Kingdom of Shadows
- First UK edition
- Author: Alan Furst
- Language: English
- Genre: War novel/Historical novel/Spy novel
- Publisher: Random House
- Publication date: 2000
- Publication place: United States
- Media type: Print (Paperback)
- ISBN: 0-375-75826-7
- OCLC: 47643541

= Kingdom of Shadows =

2000 novel by Alan Furst

Kingdom of Shadows (2000) is a novel by Alan Furst. Critics gave positive reviews to the novel. It won the 2001 Hammett Prize.

==Plot summary==

The story is set in Europe between April 1938 and July 1939, a time of ever-increasing fear and apprehension throughout the continent. Nicholas Morath is an expatriate Hungarian in his forties and the co-owner of an advertising agency in Paris.

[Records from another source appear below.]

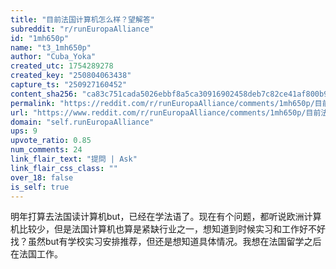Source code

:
 ```yaml
---
title: "目前法国计算机怎么样？望解答"
subreddit: "r/runEuropaAlliance"
id: "1mh650p"
name: "t3_1mh650p"
author: "Cuba_Yoka"
created_utc: 1754289278
created_key: "250804063438"
capture_ts: "250927160452"
content_sha256: "ca83c751cada5026ebbf8a5ca30916902458deb7c82ce41af800b9fd2b4033a6"
permalink: "https://reddit.com/r/runEuropaAlliance/comments/1mh650p/目前法国计算机怎么样望解答/"
url: "https://www.reddit.com/r/runEuropaAlliance/comments/1mh650p/目前法国计算机怎么样望解答/"
domain: "self.runEuropaAlliance"
ups: 9
upvote_ratio: 0.85
num_comments: 24
link_flair_text: "提問 | Ask"
link_flair_css_class: ""
over_18: false
is_self: true
---
```


明年打算去法国读计算机but，已经在学法语了。现在有个问题，都听说欧洲计算机比较少，但是法国计算机也算是紧缺行业之一，想知道到时候实习和工作好不好找？虽然but有学校实习安排推荐，但还是想知道具体情况。我想在法国留学之后在法国工作。
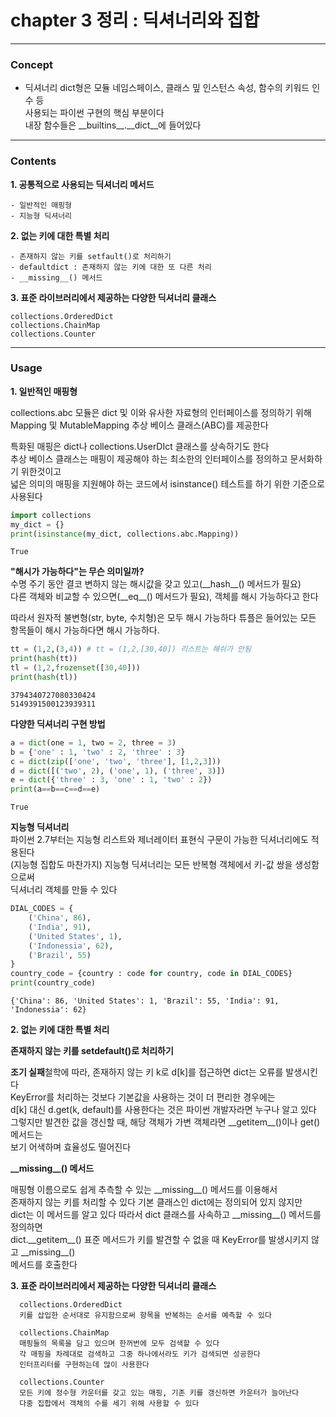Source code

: # chapter 3 정리 : 딕셔너리와 집합
***
### Concept 
* 딕셔너리
    dict형은 모듈 네임스페이스, 클래스 밒 인스턴스 속성, 함수의 키워드 인수 등   
    사용되는 파이썬 구현의 핵심 부분이다  
    내장 함수들은 \_\_builtins\_\_.\_\_dict\_\_에 들어있다    
    
---    
    
### Contents
**1. 공통적으로 사용되는 딕셔너리 메서드**  

    - 일반적인 매핑형
    - 지능형 딕셔너리
      
      
**2. 없는 키에 대한 특별 처리**    

    - 존재하지 않는 키를 setfault()로 처리하기
    - defaultdict : 존재하지 않는 키에 대한 또 다른 처리
    - __missing__() 메서드  
      
      
**3. 표준 라이브러리에서 제공하는 다양한 딕셔너리 클래스**    

    collections.OrderedDict
    collections.ChainMap
    collections.Counter
    
---

### Usage    
  
**1. 일반적인 매핑형** 
  
collections.abc 모듈은 dict 및 이와 유사한 자료형의 인터페이스를 정의하기 위해   
Mapping 및 MutableMapping 추상 베이스 클래스(ABC)를 제공한다
  
특화된 매핑은 dict나 collections.UserDIct 클래스를 상속하기도 한다  
추상 베이스 클래스는 매핑이 제공해야 하는 최소한의 인터페이스를 정의하고 문서화하기 위한것이고  
넓은 의미의 매핑을 지원해야 하는 코드에서 isinstance() 테스트를 하기 위한 기준으로 사용된다


```python
import collections
my_dict = {}
print(isinstance(my_dict, collections.abc.Mapping))
```

    True
    

**"해시가 가능하다"는 무슨 의미일까?**  
수명 주기 동안 결코 변하지 않는 해시값을 갖고 있고(\_\_hash\_\_() 메서드가 필요)  
다른 객체와 비교할 수 있으면(\_\_eq\_\_() 메서드가 필요), 객체를 해시 가능하다고 한다  
  
따라서 원자적 불변형(str, byte, 수치형)은 모두 해시 가능하다
튜플은 들어있는 모든 항목들이 해시 가능하다면 해시 가능하다.


```python
tt = (1,2,(3,4)) # tt = (1,2,[30,40]) 리스트는 해쉬가 안됨
print(hash(tt))
tl = (1,2,frozenset([30,40]))
print(hash(tl))
```

    3794340727080330424
    5149391500123939311
    

**다양한 딕셔너리 구현 방법**


```python
a = dict(one = 1, two = 2, three = 3)
b = {'one' : 1, 'two' : 2, 'three' : 3}
c = dict(zip(['one', 'two', 'three'], [1,2,3]))
d = dict([('two', 2), ('one', 1), ('three', 3)])
e = dict({'three' : 3, 'one' : 1, 'two' : 2})
print(a==b==c==d==e)
```

    True
    

**지능형 딕셔너리**  
파이썬 2.7부터는 지능형 리스트와 제너레이터 표현식 구문이 가능한 딕셔너리에도 적용된다  
(지능형 집합도 마찬가지) 지능형 딕셔너리는 모든 반복형 객체에서 키-값 쌍을 생성함으로써   
딕셔너리 객체를 만들 수 있다


```python
DIAL_CODES = {
    ('China', 86),
    ('India', 91),
    ('United States', 1),
    ('Indonessia', 62),
    ('Brazil', 55)
}
country_code = {country : code for country, code in DIAL_CODES}
print(country_code)
```

    {'China': 86, 'United States': 1, 'Brazil': 55, 'India': 91, 'Indonessia': 62}
    

**2. 없는 키에 대한 특별 처리**    
  
**존재하지 않는 키를 setdefault()로 처리하기**  

**조기 실패**철학에 따라, 존재하지 않는 키 k로 d\[k\]를 접근하면 dict는 오류를 발생시킨다  
KeyError를 처리하는 것보다 기본값을 사용하는 것이 더 편리한 경우에는  
d\[k\] 대신 d.get(k, default)를 사용한다는 것은 파이썬 개발자라면 누구나 알고 있다  
그렇지만 발견한 값을 갱신할 때, 해당 객체가 가변 객체라면 \_\_getitem\_\_()이나 get() 메서드는  
보기 어색하며 효율성도 떨어진다  
  
**\_\_missing\_\_() 메서드**  

매핑형 이름으로도 쉽게 추측할 수 있는 \_\_missing\_\_() 메서드를 이용해서   
존재하지 않는 키를 처리할 수 있다 기본 클래스인 dict에는 정의되어 있지 않지만  
dict는 이 메서드를 알고 있다 따라서 dict 클래스를 사속하고 \_\_missing\_\_() 메서드를 정의하면   
dict.\_\_getitem\_\_() 표준 메서드가 키를 발견할 수 없을 때 KeyError를 발생시키지 않고 \_\_missing\_\_()  
메서드를 호출한다  
  
**3. 표준 라이브러리에서 제공하는 다양한 딕셔너리 클래스**       
  
      collections.OrderedDict
      키를 삽입한 순서대로 유지함으로써 항목을 반복하는 순서를 예측할 수 있다  
      
      collections.ChainMap
      매핑들의 목록을 담고 있으며 한꺼번에 모두 검색할 수 있다   
      각 매핑을 차례대로 검색하고 그중 하나에서라도 키가 검색되면 성공한다  
      인터프리터를 구현하는데 많이 사용한다
        
      collections.Counter
      모든 키에 정수형 카운터를 갖고 있는 매핑, 기존 키를 갱신하면 카운터가 늘어난다  
      다중 집합에서 객체의 수를 세기 위해 사용할 수 있다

His uncle, Count Janos Polanyi, is a high-level functionary at the Hungarian embassy in France. Morath is in fact an amateur spy, sent on one dangerous mission after another at his uncle's behest (laundering money through the Antwerp diamond industry, or spending a week in a Romanian jail, for example). Polanyi tells his nephew little about the reasons for or the results of these excursions, and friction often rises between the two men. But after Polanyi disappears mysteriously, Morath continues his perilous work alone.